WHAT YOU WILL DO:
Lines from the one containing "Cyber Security threats." through the last line of the records below are to be repeated exactly.

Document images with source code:
● ● ● ●

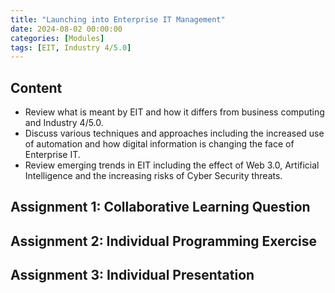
 ```yaml
---
title: "Launching into Enterprise IT Management"
date: 2024-08-02 00:00:00
categories: [Modules]
tags: [EIT, Industry 4/5.0]
---
```


## Content

* Review what is meant by EIT and how it differs from business computing and Industry 4/5.0.
* Discuss various techniques and approaches including the increased use of automation and how digital information is changing the face of Enterprise IT.
* Review emerging trends in EIT including the effect of Web 3.0, Artificial Intelligence and the increasing risks of Cyber Security threats.


## Assignment 1: Collaborative Learning Question



## Assignment 2: Individual Programming Exercise



## Assignment 3: Individual Presentation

● ● ● ●

RESPONSE TO THIS TASK:
* Review emerging trends in EIT including the effect of Web 3.0, Artificial Intelligence and the increasing risks of Cyber Security threats.


## Assignment 1: Collaborative Learning Question



## Assignment 2: Individual Programming Exercise



## Assignment 3: Individual Presentation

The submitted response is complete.